A study conducted by S. Penco et al included the effect of lactoferrin on the expression of human breast cancer. Of the 78 samples, 31 were negative for mRNA expression. Further analysis showed a negative correlation between estrogen receptor expression and lactoferrin expression. This suggests that lactoferrin expression in breast cancer is mediated through many complex mechanisms of action. Although this study did not enter into the therapeutic effects of lactoferrin, the information obtained is very important for planning further research on the treatment of breast cancer.

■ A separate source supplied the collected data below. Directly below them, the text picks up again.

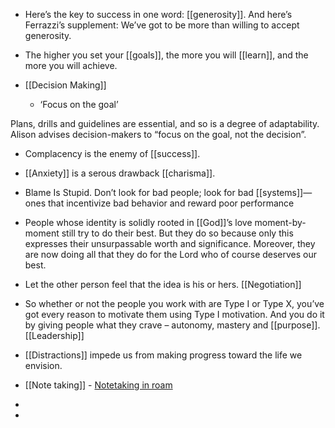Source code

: - Here’s the key to success in one word: [[generosity]]. And here’s Ferrazzi’s supplement: We’ve got to be more than willing to accept generosity.

- The higher you set your [[goals]], the more you will [[learn]], and the more you will achieve.

- [[Decision Making]]
	 - ‘Focus on the goal’

Plans, drills and guidelines are essential, and so is a degree of adaptability. Alison advises decision-makers to “focus on the goal, not the decision”.


- Complacency is the enemy of [[success]].

- [[Anxiety]] is a serous drawback [[charisma]].

- Blame Is Stupid. Don’t look for bad people; look for bad [[systems]]—ones that incentivize bad behavior and reward poor performance

- People whose identity is solidly rooted in [[God]]’s love moment-by-moment still try to do their best. But they do so because only this expresses their unsurpassable worth and significance. Moreover, they are now doing all that they do for the Lord who of course deserves our best.

- Let the other person feel that the idea is his or hers. [[Negotiation]]

- So whether or not the people you work with are Type I or Type X, you’ve got every reason to motivate them using Type I motivation. And you do it by giving people what they crave – autonomy, mastery and [[purpose]]. [[Leadership]]

- [[Distractions]] impede us from making progress toward the life we envision.

- [[Note taking]] - [Notetaking in roam](https://www.youtube.com/watch?v=ljyo_WAJevQ)

- 

- 
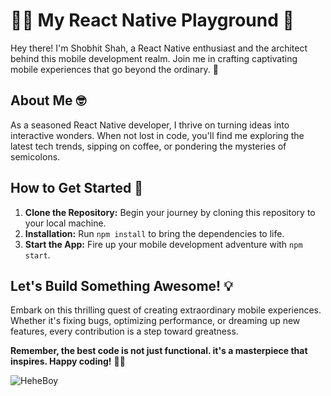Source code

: # 👨‍💻 My React Native Playground 📱

Hey there! I'm Shobhit Shah, a React Native enthusiast and the architect behind this mobile development realm. Join me in crafting captivating mobile experiences that go beyond the ordinary. 🚀

## About Me 🤓

As a seasoned React Native developer, I thrive on turning ideas into interactive wonders. When not lost in code, you'll find me exploring the latest tech trends, sipping on coffee, or pondering the mysteries of semicolons. 

## How to Get Started 🚀

1. **Clone the Repository:** Begin your journey by cloning this repository to your local machine.
2. **Installation:** Run `npm install` to bring the dependencies to life.
3. **Start the App:** Fire up your mobile development adventure with `npm start`.

## Let's Build Something Awesome! 💡

Embark on this thrilling quest of creating extraordinary mobile experiences. Whether it's fixing bugs, optimizing performance, or dreaming up new features, every contribution is a step toward greatness.

**Remember, the best code is not just functional. it's a masterpiece that inspires. Happy coding!** 🌈🚀

![HeheBoy](https://media.tenor.com/COcSmM3DDf0AAAAC/he-hehe.gif)
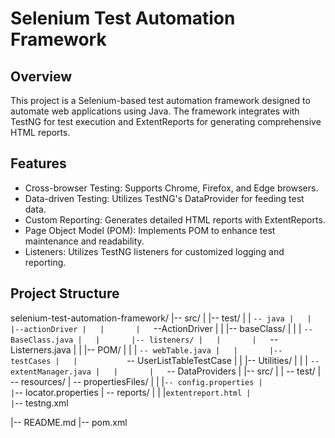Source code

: # Selenium Test Automation Framework

## Overview

This project is a Selenium-based test automation framework designed to automate web applications using Java. The framework integrates with TestNG for test execution and ExtentReports for generating comprehensive HTML reports.

## Features

- Cross-browser Testing: Supports Chrome, Firefox, and Edge browsers.
- Data-driven Testing: Utilizes TestNG's DataProvider for feeding test data.
- Custom Reporting: Generates detailed HTML reports with ExtentReports.
- Page Object Model (POM): Implements POM to enhance test maintenance and readability.
- Listeners: Utilizes TestNG listeners for customized logging and reporting.

## Project Structure

selenium-test-automation-framework/
|-- src/
|   |-- test/
|   |   `-- java
|	|		|--actionDriver
|	|		|	`--ActionDriver
|   |       |-- baseClass/
|   |       |   `-- BaseClass.java
|   |       |-- listeners/
|   |       |   `-- Listerners.java
|   |       |-- POM/
|   |       |   `-- webTable.java
|	|		|-- testCases
|	|			`-- UserListTableTestCase
|   | |-- Utilities/
|   |       |   `-- extentManager.java
|	|		|	`-- DataProviders
|   |-- src/
|   |   -- test/
|   		-- resources/
|      			 -- propertiesFiles/
|	|           	|`-- config.properties
|           		|`-- locator.properties
|      			 -- reports/
|	|           	|`extentreport.html
|				|`-- testng.xml

|-- README.md
|-- pom.xml


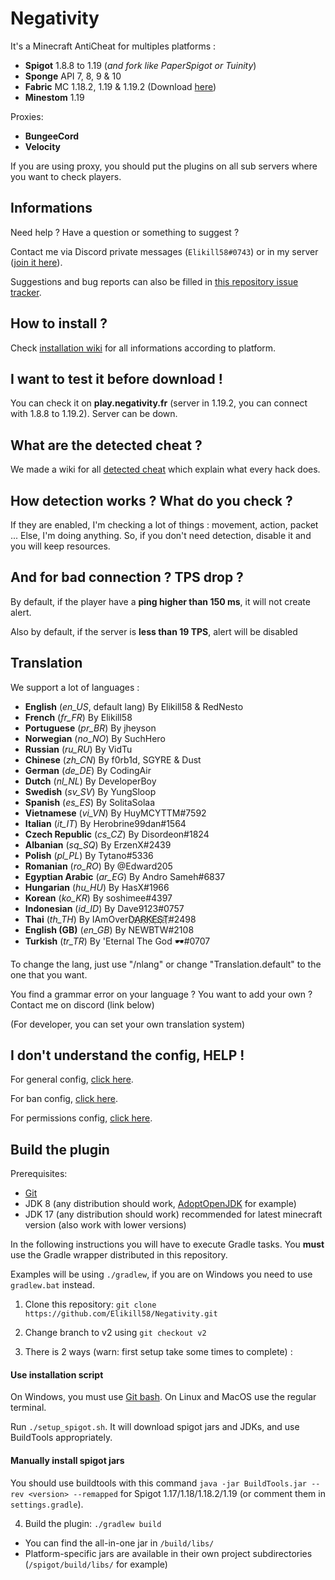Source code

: # Negativity

It's a Minecraft AntiCheat for multiples platforms :
- **Spigot** 1.8.8 to 1.19 (*and fork like PaperSpigot or Tuinity*)
- **Sponge** API 7, 8, 9 & 10
- **Fabric** MC 1.18.2, 1.19 & 1.19.2 (Download [here](https://github.com/Elikill58/NegativityFabric#negativityfabric))
- **Minestom** 1.19

Proxies:
- **BungeeCord**
- **Velocity**

If you are using proxy, you should put the plugins on all sub servers where you want to check players.

## Informations

Need help ? Have a question or something to suggest ?

Contact me via Discord private messages (`Elikill58#0743`) or in my server ([join it here](https://discord.gg/KHRVTX2)).

Suggestions and bug reports can also be filled in [this repository issue tracker](https://github.com/Elikill58/Negativity/issues).

## How to install ?

Check [installation wiki](https://github.com/Elikill58/Negativity/wiki/Installation) for all informations according to platform.

## I want to test it before download !

You can check it on **play.negativity.fr** (server in 1.19.2, you can connect with 1.8.8 to 1.19.2). Server can be down.

## What are the detected cheat ?

We made a wiki for all [detected cheat](https://github.com/Elikill58/Negativity/wiki/Cheat) which explain what every hack does.

## How detection works ? What do you check ?

If they are enabled, I'm checking a lot of things : movement, action, packet ...
Else, I'm doing anything. So, if you don't need detection, disable it and you will keep resources.

## And for bad connection ? TPS drop ?

By default, if the player have a **ping higher than 150 ms**, it will not create alert.

Also by default, if the server is **less than 19 TPS**, alert will be disabled

## Translation

We support a lot of languages :
- **English** (*en_US*, default lang) By Elikill58 & RedNesto
- **French** (*fr_FR*) By Elikill58
- **Portuguese** (*pr_BR*) By jheyson
- **Norwegian** (*no_NO*) By SuchHero
- **Russian** (*ru_RU*) By VidTu
- **Chinese** (*zh_CN*) By f0rb1d, SGYRE & Dust
- **German** (*de_DE*) By CodingAir
- **Dutch** (*nl_NL*) By DeveloperBoy
- **Swedish** (*sv_SV*) By YungSloop
- **Spanish** (*es_ES*) By SolitaSolaa
- **Vietnamese** (*vi_VN*) By HuyMCYTTM#7592
- **Italian** (*it_IT*) By Herobrine99dan#1564
- **Czech Republic** (*cs_CZ*) By Disordeon#1824
- **Albanian** (*sq_SQ*) By ErzenX#2439
- **Polish** (*pl_PL*) By Tytano#5336
- **Romanian** (*ro_RO*) By @Edward205
- **Egyptian Arabic** (*ar_EG*) By Andro Sameh#6837
- **Hungarian** (*hu_HU*) By HasX#1966
- **Korean** (*ko_KR*) By soshimee#4397
- **Indonesian** (*id_ID*) By Dave9123#0757
- **Thai** (*th_TH*) By IAmOverD҉A҉R҉K҉E҈S҉T҉#2498
- **English (GB)** (*en_GB*) By NEWBTW#2108
- **Turkish** (*tr_TR*) By 'Eternal The God 🕶#0707

To change the lang, just use "/nlang" or change "Translation.default" to the one that you want.

You find a grammar error on your language ? You want to add your own ? Contact me on discord (link below)

(For developer, you can set your own translation system)

## I don't understand the config, HELP !

For general config, [click here](https://github.com/Elikill58/Negativity/wiki/Configurations).

For ban config, [click here](https://github.com/Elikill58/Negativity/wiki/Bans).

For permissions config, [click here](https://github.com/Elikill58/Negativity/wiki/Permissions).

## Build the plugin

Prerequisites:
- [Git](https://git-scm.com)
- JDK 8 (any distribution should work, [AdoptOpenJDK](https://adoptopenjdk.net/?variant=openjdk8&jvmVariant=hotspot) for example)
- JDK 17 (any distribution should work) recommended for latest minecraft version (also work with lower versions)

In the following instructions you will have to execute Gradle tasks. You **must** use the Gradle wrapper distributed in this repository.

Examples will be using `./gradlew`, if you are on Windows you need to use `gradlew.bat` instead.

1. Clone this repository: `git clone https://github.com/Elikill58/Negativity.git`

2. Change branch to v2 using `git checkout v2`

3. There is 2 ways (warn: first setup take some times to complete) :

#### Use installation script

On Windows, you must use [Git bash](https://gitforwindows.org/). On Linux and MacOS use the regular terminal.

Run `./setup_spigot.sh`. It will download spigot jars and JDKs, and use BuildTools appropriately.

#### Manually install spigot jars

You should use buildtools with this command `java -jar BuildTools.jar --rev <version> --remapped` for Spigot 1.17/1.18/1.18.2/1.19 (or comment them in `settings.gradle`).

4. Build the plugin: `./gradlew build`
 - You can find the all-in-one jar in `/build/libs/`
 - Platform-specific jars are available in their own project subdirectories (`/spigot/build/libs/` for example)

The second study was conducted by Dr. Xu and others. They investigated the effect of bovine lactofein on gastric cancer. Their main focus was on cancer cell apoptosis and its effect on the AKT signaling pathway. The ACT pathway promotes cell survival in response to extracellular signals. Inhibition of this provides an active way to treat cancer. In this study, gastric cancer cells were exposed to lactofein for 24 and 48 hours. Cell vitality and apoptosis were quantitatively assessed. According to the results, inhibition of cancer cells was seen in both treatment time periods. The ATK signaling pathway was included in this study to elucidate the mechanisms of action of lactofein as an anti-tumor agent. The researchers identified inhibition of ATK passage and the regulatory effects of reducing the effects of proteins that resulted in apoptosis of human gastric cancer cells, which was a great success.
Dr. Xiao and others launched a study to discover the effects of lactofein on head and neck cancer. The main goal of the research was to identify the molecular mechanisms of lactoferrin in induced inhibition of cancer cell growth. Growth arrest was seen in three of the four cases of cell lines tested in this study. Inhibition of G0-G1 in part of the cell cycle was seen as a mechanism involved in this process.
Dr. N. Sakamoto did research on the effects of lactofein on pancreatic cancer both in vitro and in vivo. Inhibitory effects were found in cancer lines in both cases.
Similar studies have been done on other known cancer cell lines such as cancer prostate , cervical and oral cancer with the use of lactoferrin. All studies have yielded very promising results. Further studies should be performed in combination with other chemotherapeutic agents to find the most effective combination for cancer treatment.